If You’re Just Now Preaching and Teaching on Politics, It’s Too Late
A special, pre-election article.
Every four years Christian organizations ramp up efforts to emphasize civic and political responsibility. Prayer guides and voter guides are sent out. Small books and articles are published. Seemingly everyone pens an editorial or records a podcast to highlight the difference Christians could make if more of them voted.
The goal of these efforts—Christian political awareness and action—isn’t unrelated to what pastors do in their churches, but the pastors interest me most.
Pastors have the distinct privilege and responsibility of standing before people multiple times a week. They preach and teach. They have influence over what goes in the bulletin and/or announcements. They lead most of the congregational prayers. They participate in recurring conversations in the lobby before and after services. Yet for some reason they often reserve our pleas for civic engagement and voting for every four years.
This seems an entirely ineffective way to form civic-minded, neighbor-loving disciples.
First, there is a glaring fact that formation requires frequency. How often we teach, preach, mention, discuss, or pray about a topic says a lot about how important we believe it is. These actions communicate to believers how relevant an issue is to their daily walk with Jesus. Consequently, we should not be surprised that calls for wise, compassionate, courageous, civic involvement often don’t translate into much change.

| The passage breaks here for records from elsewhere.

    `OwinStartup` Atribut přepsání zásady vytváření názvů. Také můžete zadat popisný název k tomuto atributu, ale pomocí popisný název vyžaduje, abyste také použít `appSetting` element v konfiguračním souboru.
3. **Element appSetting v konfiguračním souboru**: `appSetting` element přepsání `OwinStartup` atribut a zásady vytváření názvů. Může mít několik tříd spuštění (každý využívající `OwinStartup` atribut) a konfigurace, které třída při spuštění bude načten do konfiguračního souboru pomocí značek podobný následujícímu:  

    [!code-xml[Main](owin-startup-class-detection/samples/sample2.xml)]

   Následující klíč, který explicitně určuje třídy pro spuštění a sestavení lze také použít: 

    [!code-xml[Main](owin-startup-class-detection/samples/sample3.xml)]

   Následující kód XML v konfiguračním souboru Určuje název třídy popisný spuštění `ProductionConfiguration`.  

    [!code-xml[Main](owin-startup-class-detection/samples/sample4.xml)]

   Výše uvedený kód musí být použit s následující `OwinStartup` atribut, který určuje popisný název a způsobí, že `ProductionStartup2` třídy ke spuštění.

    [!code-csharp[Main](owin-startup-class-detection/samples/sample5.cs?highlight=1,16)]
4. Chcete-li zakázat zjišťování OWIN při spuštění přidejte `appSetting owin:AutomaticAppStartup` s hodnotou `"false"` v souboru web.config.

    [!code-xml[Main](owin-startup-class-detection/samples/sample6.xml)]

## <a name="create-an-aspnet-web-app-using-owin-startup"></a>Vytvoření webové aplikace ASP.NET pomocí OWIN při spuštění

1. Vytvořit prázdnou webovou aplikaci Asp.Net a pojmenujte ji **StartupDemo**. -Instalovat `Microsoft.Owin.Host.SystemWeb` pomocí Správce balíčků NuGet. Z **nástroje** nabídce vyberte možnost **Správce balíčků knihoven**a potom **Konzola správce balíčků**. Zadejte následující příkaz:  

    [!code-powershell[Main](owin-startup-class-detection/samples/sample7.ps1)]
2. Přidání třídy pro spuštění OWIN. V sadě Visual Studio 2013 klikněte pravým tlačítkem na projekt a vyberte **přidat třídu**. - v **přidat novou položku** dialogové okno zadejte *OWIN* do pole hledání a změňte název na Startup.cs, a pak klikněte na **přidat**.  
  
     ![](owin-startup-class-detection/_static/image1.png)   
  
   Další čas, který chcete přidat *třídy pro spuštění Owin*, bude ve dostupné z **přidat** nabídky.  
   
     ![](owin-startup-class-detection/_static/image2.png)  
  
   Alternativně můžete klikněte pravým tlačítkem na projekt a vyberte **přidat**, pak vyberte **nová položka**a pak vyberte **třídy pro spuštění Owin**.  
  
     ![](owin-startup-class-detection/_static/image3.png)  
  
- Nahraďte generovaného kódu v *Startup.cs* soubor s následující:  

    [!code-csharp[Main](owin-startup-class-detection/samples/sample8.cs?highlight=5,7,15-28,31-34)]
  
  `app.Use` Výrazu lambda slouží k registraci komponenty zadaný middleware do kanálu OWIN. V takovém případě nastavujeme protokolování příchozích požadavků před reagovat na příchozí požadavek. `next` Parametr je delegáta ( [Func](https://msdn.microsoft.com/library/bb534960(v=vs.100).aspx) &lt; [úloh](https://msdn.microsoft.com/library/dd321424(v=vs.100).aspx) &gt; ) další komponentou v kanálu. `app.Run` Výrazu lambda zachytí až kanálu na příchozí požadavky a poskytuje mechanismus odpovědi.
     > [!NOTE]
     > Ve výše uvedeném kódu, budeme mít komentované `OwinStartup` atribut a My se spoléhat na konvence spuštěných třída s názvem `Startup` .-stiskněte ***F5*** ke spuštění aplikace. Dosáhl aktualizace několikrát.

At least part of why we don’t move people toward deeper, more mature understanding and action is because we can barely compete with the 24-hour media environment that congregations are marinading in. A thoughtful sermon every few years isn’t going to cut it.
People continue to post offensive or tactless content. They’re paralyzed with fear about the outcome of the election or are completely apathetic toward it. They skip voting because “everything is going to burn up in the end anyway,” or simply because they had better things to do. Sometimes they are offended by the fact that their pastor is meddling in what is seen as a deeply personal decision.
Frequency isn’t incidental to formation, but it is also crucial since there are many more opportunities besides what happens every four or even two years. In other words, if we saw civic-political life as a broader set of concerns, we’d be talking about more than voting. This relates to a second error.
This second error is that our teaching, preaching, praying, and leading isn’t nearly broad enough. Too often our message on Christian civic-political life is reduced to, “Go vote!” However, as important as most of us believe voting is, this isn’t the only way Christians exercise what my friend Matthew Bracey calls “the stewardship of citizenship.”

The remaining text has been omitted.